= Beginning of Section =

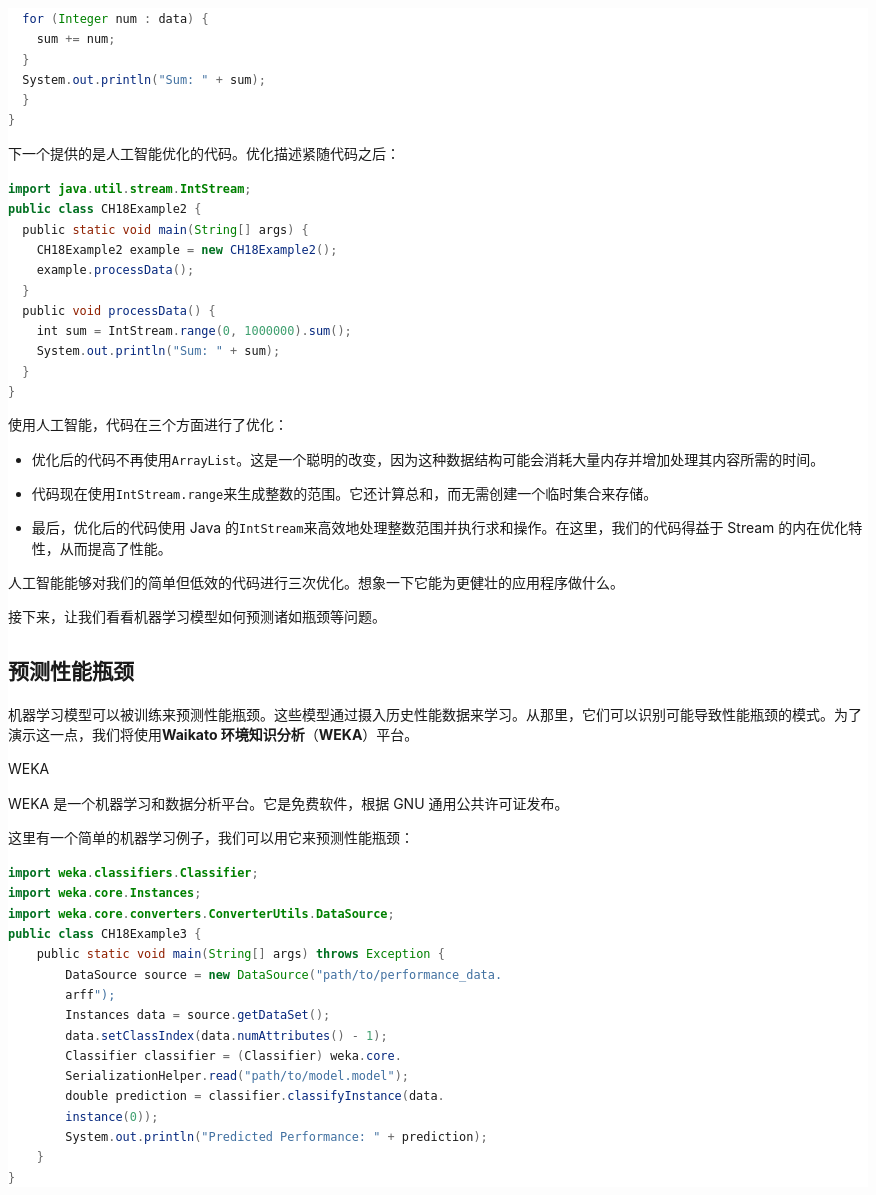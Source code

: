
 ```java
  for (Integer num : data) {
    sum += num;
  }
  System.out.println("Sum: " + sum);
  }
}
```

下一个提供的是人工智能优化的代码。优化描述紧随代码之后：

```java
import java.util.stream.IntStream;
public class CH18Example2 {
  public static void main(String[] args) {
    CH18Example2 example = new CH18Example2();
    example.processData();
  }
  public void processData() {
    int sum = IntStream.range(0, 1000000).sum();
    System.out.println("Sum: " + sum);
  }
}
```

使用人工智能，代码在三个方面进行了优化：

+   优化后的代码不再使用`ArrayList`。这是一个聪明的改变，因为这种数据结构可能会消耗大量内存并增加处理其内容所需的时间。

+   代码现在使用`IntStream.range`来生成整数的范围。它还计算总和，而无需创建一个临时集合来存储。

+   最后，优化后的代码使用 Java 的`IntStream`来高效地处理整数范围并执行求和操作。在这里，我们的代码得益于 Stream 的内在优化特性，从而提高了性能。

人工智能能够对我们的简单但低效的代码进行三次优化。想象一下它能为更健壮的应用程序做什么。

接下来，让我们看看机器学习模型如何预测诸如瓶颈等问题。

## 预测性能瓶颈

机器学习模型可以被训练来预测性能瓶颈。这些模型通过摄入历史性能数据来学习。从那里，它们可以识别可能导致性能瓶颈的模式。为了演示这一点，我们将使用**Waikato 环境知识分析**（**WEKA**）平台。

WEKA

WEKA 是一个机器学习和数据分析平台。它是免费软件，根据 GNU 通用公共许可证发布。

这里有一个简单的机器学习例子，我们可以用它来预测性能瓶颈：

```java
import weka.classifiers.Classifier;
import weka.core.Instances;
import weka.core.converters.ConverterUtils.DataSource;
public class CH18Example3 {
    public static void main(String[] args) throws Exception {
        DataSource source = new DataSource("path/to/performance_data.
        arff");
        Instances data = source.getDataSet();
        data.setClassIndex(data.numAttributes() - 1);
        Classifier classifier = (Classifier) weka.core.
        SerializationHelper.read("path/to/model.model");
        double prediction = classifier.classifyInstance(data.
        instance(0));
        System.out.println("Predicted Performance: " + prediction);
    }
}
```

= End of Section =

§ **WORK REQUIRED**:
Return an exact transcription of the material, with its pictures left out.

§ **RESPONSE TO THE EXERCISE**:
Source code

:
 ```java
  for (Integer num : data) {
    sum += num;
  }
  System.out.println("Sum: " + sum);
  }
}
```

下一个提供的是人工智能优化的代码。优化描述紧随代码之后：

```java
import java.util.stream.IntStream;
public class CH18Example2 {
  public static void main(String[] args) {
    CH18Example2 example = new CH18Example2();
    example.processData();
  }
  public void processData() {
    int sum = IntStream.range(0, 1000000).sum();
    System.out.println("Sum: " + sum);
  }
}
```

使用人工智能，代码在三个方面进行了优化：

+   优化后的代码不再使用`ArrayList`。这是一个聪明的改变，因为这种数据结构可能会消耗大量内存并增加处理其内容所需的时间。

+   代码现在使用`IntStream.range`来生成整数的范围。它还计算总和，而无需创建一个临时集合来存储。

+   最后，优化后的代码使用 Java 的`IntStream`来高效地处理整数范围并执行求和操作。在这里，我们的代码得益于 Stream 的内在优化特性，从而提高了性能。

人工智能能够对我们的简单但低效的代码进行三次优化。想象一下它能为更健壮的应用程序做什么。

接下来，让我们看看机器学习模型如何预测诸如瓶颈等问题。

## 预测性能瓶颈

机器学习模型可以被训练来预测性能瓶颈。这些模型通过摄入历史性能数据来学习。从那里，它们可以识别可能导致性能瓶颈的模式。为了演示这一点，我们将使用**Waikato 环境知识分析**（**WEKA**）平台。

WEKA

WEKA 是一个机器学习和数据分析平台。它是免费软件，根据 GNU 通用公共许可证发布。

这里有一个简单的机器学习例子，我们可以用它来预测性能瓶颈：

```java
import weka.classifiers.Classifier;
import weka.core.Instances;
import weka.core.converters.ConverterUtils.DataSource;
public class CH18Example3 {
    public static void main(String[] args) throws Exception {
        DataSource source = new DataSource("path/to/performance_data.
        arff");
        Instances data = source.getDataSet();
        data.setClassIndex(data.numAttributes() - 1);
        Classifier classifier = (Classifier) weka.core.
        SerializationHelper.read("path/to/model.model");
        double prediction = classifier.classifyInstance(data.
        instance(0));
        System.out.println("Predicted Performance: " + prediction);
    }
}
```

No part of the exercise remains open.